» **Task prompt**
The lines from the beginning of the records below through the one holding "- compilateurs" are to be copied exactly; leave the pictures out.

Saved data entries
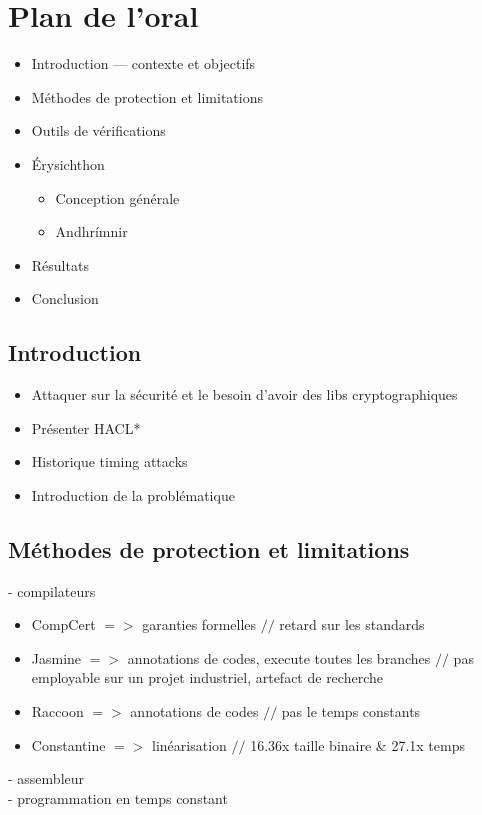 \documentclass[10pt,a5paper]{article}
\begin{document}
\section*{Plan de l'oral}

\begin{itemize}
  \item Introduction — contexte et objectifs
  \item Méthodes de protection et limitations
  \item Outils de vérifications
  \item Érysichthon
  \begin{itemize}
    \item Conception générale
    \item Andhrímnir
  \end{itemize}
  \item Résultats
  \item Conclusion
\end{itemize}

\subsection*{Introduction}
\begin{multicols}{2}
  \begin{itemize}
    \item Attaquer sur la sécurité et le besoin d'avoir des libs cryptographiques
    \item Présenter HACL*
    \item Historique timing attacks
    \item Introduction de la problématique
  \end{itemize}
\end{multicols}

\subsection*{Méthodes de protection et limitations}
- compilateurs
\begin{multicols}{2}
\begin{itemize}
  \item CompCert $=>$ garanties formelles $//$ retard sur les standards
  \item Jasmine $=>$ annotations de codes, execute toutes les branches $//$ pas employable sur un projet industriel, artefact de recherche
  \item Raccoon $=>$ annotations de codes $//$ pas le temps constants
  \item Constantine $=>$ linéarisation $//$ 16.36x taille binaire \& 27.1x temps
\end{itemize}
\end{multicols}
- assembleur\\
- programmation en temps constant 
\end{document}
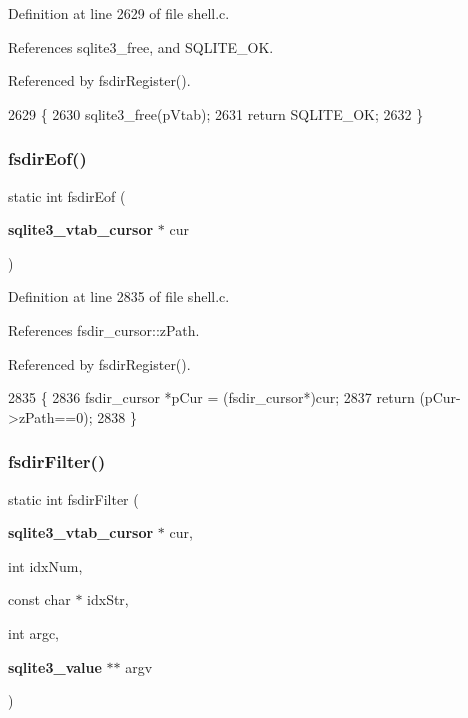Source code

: Definition at line 2629 of file shell.\+c.



References sqlite3\+\_\+free, and S\+Q\+L\+I\+T\+E\+\_\+\+OK.



Referenced by fsdir\+Register().


\begin{DoxyCode}
2629                                                \{
2630   sqlite3_free(pVtab);
2631   \textcolor{keywordflow}{return} SQLITE_OK;
2632 \}
\end{DoxyCode}
\mbox{\label{shell_8c_ae8f61901508c57fda59ff5189521fbde}} 
\subsubsection{fsdir\+Eof()}
{\footnotesize\ttfamily static int fsdir\+Eof (\begin{DoxyParamCaption}\item[{\textbf{ sqlite3\+\_\+vtab\+\_\+cursor} $\ast$}]{cur }\end{DoxyParamCaption})\hspace{0.3cm}{\ttfamily [static]}}



Definition at line 2835 of file shell.\+c.



References fsdir\+\_\+cursor\+::z\+Path.



Referenced by fsdir\+Register().


\begin{DoxyCode}
2835                                              \{
2836   fsdir_cursor *pCur = (fsdir_cursor*)cur;
2837   \textcolor{keywordflow}{return} (pCur->zPath==0);
2838 \}
\end{DoxyCode}
\mbox{\label{shell_8c_a4391d1eb32b553785589b2cb67ec61c2}} 
\subsubsection{fsdir\+Filter()}
{\footnotesize\ttfamily static int fsdir\+Filter (\begin{DoxyParamCaption}\item[{\textbf{ sqlite3\+\_\+vtab\+\_\+cursor} $\ast$}]{cur,  }\item[{int}]{idx\+Num,  }\item[{const char $\ast$}]{idx\+Str,  }\item[{int}]{argc,  }\item[{\textbf{ sqlite3\+\_\+value} $\ast$$\ast$}]{argv }\end{DoxyParamCaption})\hspace{0.3cm}{\ttfamily [static]}}



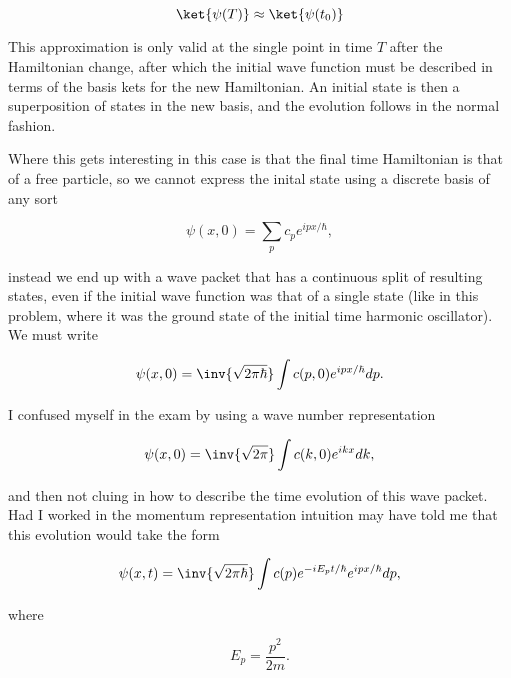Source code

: \begin{equation}\label{eqn:qmTwoExamReflection:50}
\ket{\psi(T)} \approx \ket{\psi(t_0)}
\end{equation}

This approximation is only valid at the single point in time $T$ after the Hamiltonian change, after which the initial wave function must be described in terms of the basis kets for the new Hamiltonian.  An initial state is then a superposition of states in the new basis, and the evolution follows in the normal fashion.

Where this gets interesting in this case is that the final time Hamiltonian is that of a free particle, so we cannot express the inital state using a discrete basis of any sort

\begin{equation}\label{eqn:qmTwoExamReflection:70}
\psi(x, 0) = \sum_p c_p e^{i p x/\hbar},
\end{equation}

instead we end up with a wave packet that has a continuous split of resulting states, even if the initial wave function was that of a single state (like in this problem, where it was the ground state of the initial time harmonic oscillator).  We must write

\begin{equation}\label{eqn:qmTwoExamReflection:90}
\psi(x, 0) = \inv{\sqrt{2 \pi \hbar}} \int c(p, 0) e^{i p x/\hbar} dp.
\end{equation}

I confused myself in the exam by using a wave number representation

\begin{equation}\label{eqn:qmTwoExamReflection:110}
\psi(x, 0) = \inv{\sqrt{2 \pi}} \int c(k, 0) e^{i k x} dk,
\end{equation}

and then not cluing in how to describe the time evolution of this wave packet.  Had I worked in the momentum representation intuition may have told me that this evolution would take the form

\begin{equation}\label{eqn:qmTwoExamReflection:130}
\psi(x, t) = \inv{\sqrt{2 \pi \hbar}} \int c(p) e^{- i E_p t/\hbar} e^{i p x/\hbar} dp,
\end{equation}

where

\begin{equation}\label{eqn:qmTwoExamReflection:150}
E_p = \frac{p^2}{2m}.
\end{equation}

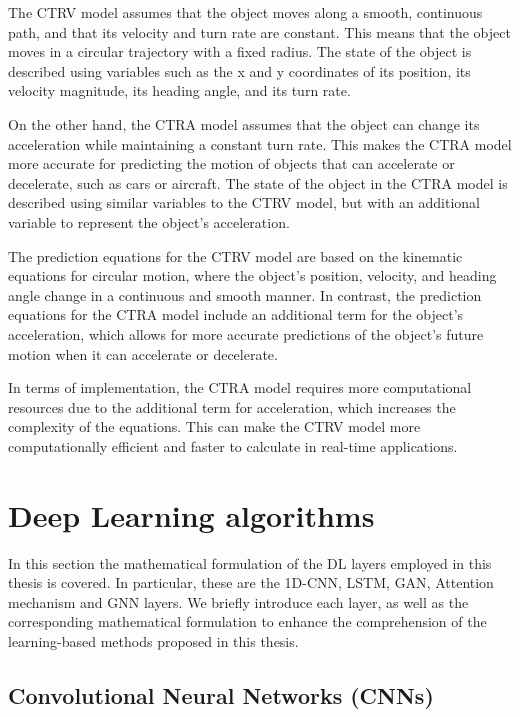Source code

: The CTRV model assumes that the object moves along a smooth, continuous path, and that its velocity and turn rate are constant. This means that the object moves in a circular trajectory with a fixed radius. The state of the object is described using variables such as the x and y coordinates of its position, its velocity magnitude, its heading angle, and its turn rate.

On the other hand, the CTRA model assumes that the object can change its acceleration while maintaining a constant turn rate. This makes the CTRA model more accurate for predicting the motion of objects that can accelerate or decelerate, such as cars or aircraft. The state of the object in the CTRA model is described using similar variables to the CTRV model, but with an additional variable to represent the object's acceleration.

The prediction equations for the CTRV model are based on the kinematic equations for circular motion, where the object's position, velocity, and heading angle change in a continuous and smooth manner. In contrast, the prediction equations for the CTRA model include an additional term for the object's acceleration, which allows for more accurate predictions of the object's future motion when it can accelerate or decelerate.

In terms of implementation, the CTRA model requires more computational resources due to the additional term for acceleration, which increases the complexity of the equations. This can make the CTRV model more computationally efficient and faster to calculate in real-time applications. 

\section{Deep Learning algorithms}
\label{sec:3_dlb_formulation}

In this section the mathematical formulation of the \ac{DL} layers employed in this thesis is covered. In particular, these are the 1D-\ac{CNN}, \ac{LSTM}, \ac{GAN}, Attention mechanism and \ac{GNN} layers. We briefly introduce each layer, as well as the corresponding mathematical formulation to enhance the comprehension of the learning-based methods proposed in this thesis.

\subsection{Convolutional Neural Networks (CNNs)}
\label{subsec:3_cnns}

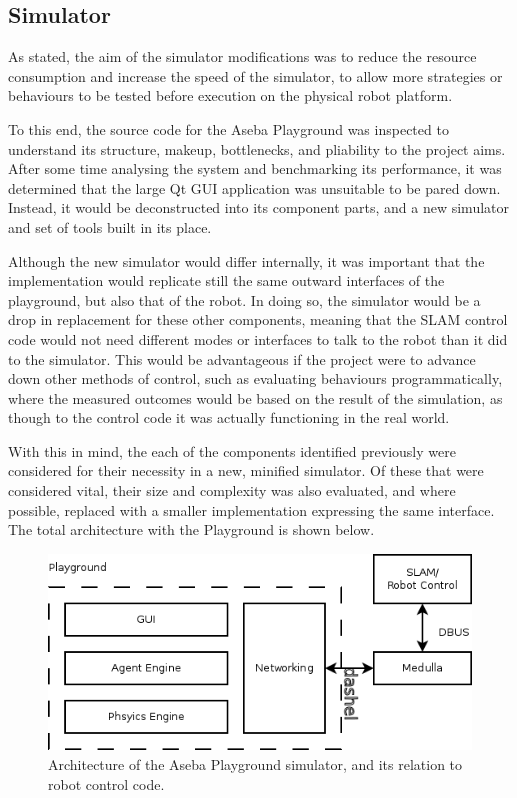 \subsection{Simulator}
As stated, the aim of the simulator modifications was to reduce the resource
consumption and increase the speed of the simulator, to allow more strategies
or behaviours to be tested before execution on the physical robot platform.

To this end, the source code for the Aseba Playground was inspected to
understand its structure, makeup, bottlenecks, and pliability to the project
aims. After some time analysing the system and benchmarking its performance,
it was determined that the large Qt GUI application was unsuitable to be pared
down. Instead, it would be deconstructed into its component parts, and a new
simulator and set of tools built in its place.

Although the new simulator would differ internally, it was important that the
implementation would replicate still the same outward interfaces of the
playground, but also that of the robot. In doing so, the simulator would be a
drop in replacement for these other components, meaning that the SLAM control
code would not need different modes or interfaces to talk to the robot than it
did to the simulator. This would be advantageous if the project were to advance
down other methods of control, such as evaluating behaviours programmatically,
where the measured outcomes would be based on the result of the simulation, as
though to the control code it was actually functioning in the real world.

With this in mind, the each of the components identified previously were
considered for their necessity in a new, minified simulator. Of these that were
considered vital, their size and complexity was also evaluated, and where
possible, replaced with a smaller implementation expressing the same interface.
The total architecture with the Playground is shown below.
\begin{figure}[!h]
    \centering
    \includegraphics[width=\textwidth]{playground.png}
    \caption{Architecture of the Aseba Playground simulator, and its relation
    to robot control code.}
\end{figure}

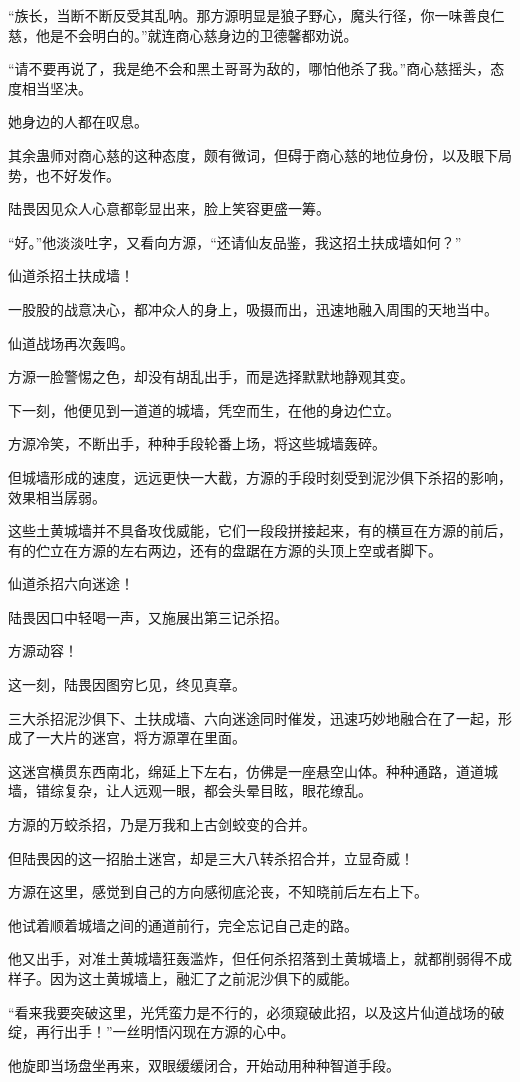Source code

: \begin{this_body}
“族长，当断不断反受其乱呐。那方源明显是狼子野心，魔头行径，你一味善良仁慈，他是不会明白的。”就连商心慈身边的卫德馨都劝说。

“请不要再说了，我是绝不会和黑土哥哥为敌的，哪怕他杀了我。”商心慈摇头，态度相当坚决。

她身边的人都在叹息。

其余蛊师对商心慈的这种态度，颇有微词，但碍于商心慈的地位身份，以及眼下局势，也不好发作。

陆畏因见众人心意都彰显出来，脸上笑容更盛一筹。

“好。”他淡淡吐字，又看向方源，“还请仙友品鉴，我这招土扶成墙如何？”

仙道杀招土扶成墙！

一股股的战意决心，都冲众人的身上，吸摄而出，迅速地融入周围的天地当中。

仙道战场再次轰鸣。

方源一脸警惕之色，却没有胡乱出手，而是选择默默地静观其变。

下一刻，他便见到一道道的城墙，凭空而生，在他的身边伫立。

方源冷笑，不断出手，种种手段轮番上场，将这些城墙轰碎。

但城墙形成的速度，远远更快一大截，方源的手段时刻受到泥沙俱下杀招的影响，效果相当孱弱。

这些土黄城墙并不具备攻伐威能，它们一段段拼接起来，有的横亘在方源的前后，有的伫立在方源的左右两边，还有的盘踞在方源的头顶上空或者脚下。

仙道杀招六向迷途！

陆畏因口中轻喝一声，又施展出第三记杀招。

方源动容！

这一刻，陆畏因图穷匕见，终见真章。

三大杀招泥沙俱下、土扶成墙、六向迷途同时催发，迅速巧妙地融合在了一起，形成了一大片的迷宫，将方源罩在里面。

这迷宫横贯东西南北，绵延上下左右，仿佛是一座悬空山体。种种通路，道道城墙，错综复杂，让人远观一眼，都会头晕目眩，眼花缭乱。

方源的万蛟杀招，乃是万我和上古剑蛟变的合并。

但陆畏因的这一招胎土迷宫，却是三大八转杀招合并，立显奇威！

方源在这里，感觉到自己的方向感彻底沦丧，不知晓前后左右上下。

他试着顺着城墙之间的通道前行，完全忘记自己走的路。

他又出手，对准土黄城墙狂轰滥炸，但任何杀招落到土黄城墙上，就都削弱得不成样子。因为这土黄城墙上，融汇了之前泥沙俱下的威能。

“看来我要突破这里，光凭蛮力是不行的，必须窥破此招，以及这片仙道战场的破绽，再行出手！”一丝明悟闪现在方源的心中。

他旋即当场盘坐再来，双眼缓缓闭合，开始动用种种智道手段。

\end{this_body}


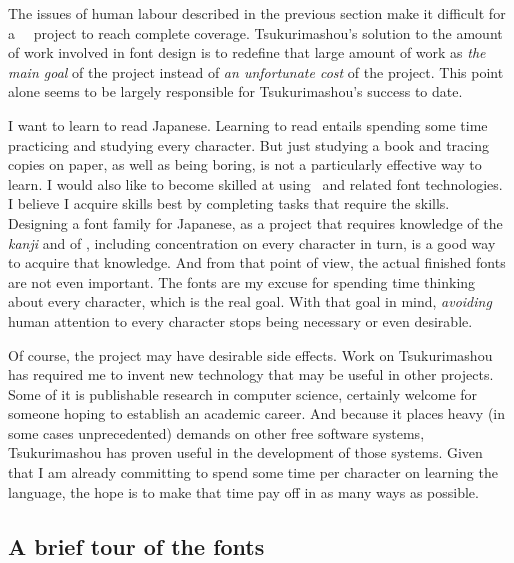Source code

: \documentclass{ltugboat}
\begin{document}
The issues of human labour described in the previous section make it
difficult for a \CJK\ \MF\ project to reach complete coverage. 
Tsukurimashou's solution to the amount of work involved in font design is to
redefine that large amount of work as \emph{the main goal} of the project
instead of \emph{an unfortunate cost} of the project.  This point alone
seems to be largely responsible for Tsukurimashou's success to date.

I want to learn to read Japanese.  Learning to read entails spending some
time practicing and studying every character.  But just studying a book and
tracing copies on paper, as well as being boring, is not a particularly
effective way to learn.  I would also like to become skilled at using \MF\
and related font technologies.  I believe I acquire skills best by
completing tasks that require the skills.  Designing a font family for
Japanese, as a project that requires knowledge of the \emph{kanji} and of \MF,
including concentration on every character in turn, is a good way to acquire
that knowledge.  And from that point of view, the actual finished fonts are
not even important.  The fonts are my excuse for spending time thinking
about every character, which is the real goal.  With that goal in mind,
\emph{avoiding} human attention to every character stops being necessary or
even desirable.

Of course, the project may have desirable side effects.  Work on
Tsukurimashou has required me to invent new technology that may be useful in
other projects.  Some of it is publishable research in computer science,
certainly welcome for someone hoping to establish an academic career.  And
because it places heavy (in some cases unprecedented) demands on other free
software systems, Tsukurimashou has proven useful in the development of
those systems.  Given that I am already committing to spend some time per
character on learning the language, the hope is to make that time pay off in
as many ways as possible.

\subsection{A brief tour of the fonts}
\end{document}
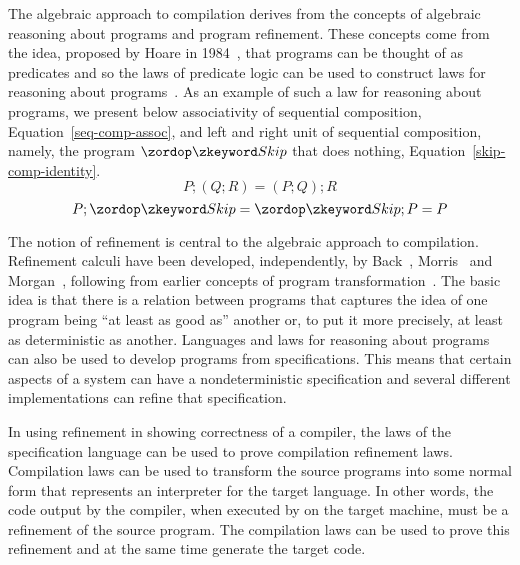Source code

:\documentclass[a4paper,10pt]{report}
\begin{document}
The algebraic approach to compilation derives from the concepts of algebraic
reasoning about programs and program refinement. These concepts come from the
idea, proposed by Hoare in 1984~\cite{hoare1984}, that programs can be thought
of as predicates and so the laws of predicate logic can be used to construct
laws for reasoning about programs~\cite{hoare1987}. As an example of such a law
for reasoning about programs, we present below associativity of sequential
composition, Equation~\eqref{seq-comp-assoc}, and left and right unit of
sequential composition, namely, the program $\Skip$ that does nothing,
Equation~\eqref{skip-comp-identity}.
\begin{equation}
  \label{seq-comp-assoc}
  P;(Q;R) = (P;Q);R
\end{equation}
\begin{equation}
  \label{skip-comp-identity}
  P;\Skip = \Skip;P = P
\end{equation}

The notion of refinement is central to the algebraic approach to compilation.
Refinement calculi have been developed, independently, by Back~\cite{back1981},
Morris~\cite{morris1987} and Morgan~\cite{morgan1990}, following from earlier
concepts of program transformation~\cite{bauer1976, balzer1976, standish1976,
  arsac1979}.  The basic idea is that there is a relation between programs that
captures the idea of one program being ``at least as good as'' another or, to
put it more precisely, at least as deterministic as another.  Languages and laws
for reasoning about programs can also be used to develop programs from
specifications.  This means that certain aspects of a system can have a
nondeterministic specification and several different implementations can refine
that specification.

In using refinement in showing correctness of a compiler, the laws of the
specification language can be used to prove compilation refinement laws.
Compilation laws can be used to transform the source programs into some normal
form that represents an interpreter for the target language.  In other words,
the code output by the compiler, when executed by on the target machine, must be
a refinement of the source program.  The compilation laws can be used to prove
this refinement and at the same time generate the target code.
\end{document}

» **Response below**
 \documentclass[10pt,a5paper]{article}
\begin{document}
\section*{Plan de l'oral}

\begin{itemize}
  \item Introduction — contexte et objectifs
  \item Méthodes de protection et limitations
  \item Outils de vérifications
  \item Érysichthon
  \begin{itemize}
    \item Conception générale
    \item Andhrímnir
  \end{itemize}
  \item Résultats
  \item Conclusion
\end{itemize}

\subsection*{Introduction}
\begin{multicols}{2}
  \begin{itemize}
    \item Attaquer sur la sécurité et le besoin d'avoir des libs cryptographiques
    \item Présenter HACL*
    \item Historique timing attacks
    \item Introduction de la problématique
  \end{itemize}
\end{multicols}

\subsection*{Méthodes de protection et limitations}
- compilateurs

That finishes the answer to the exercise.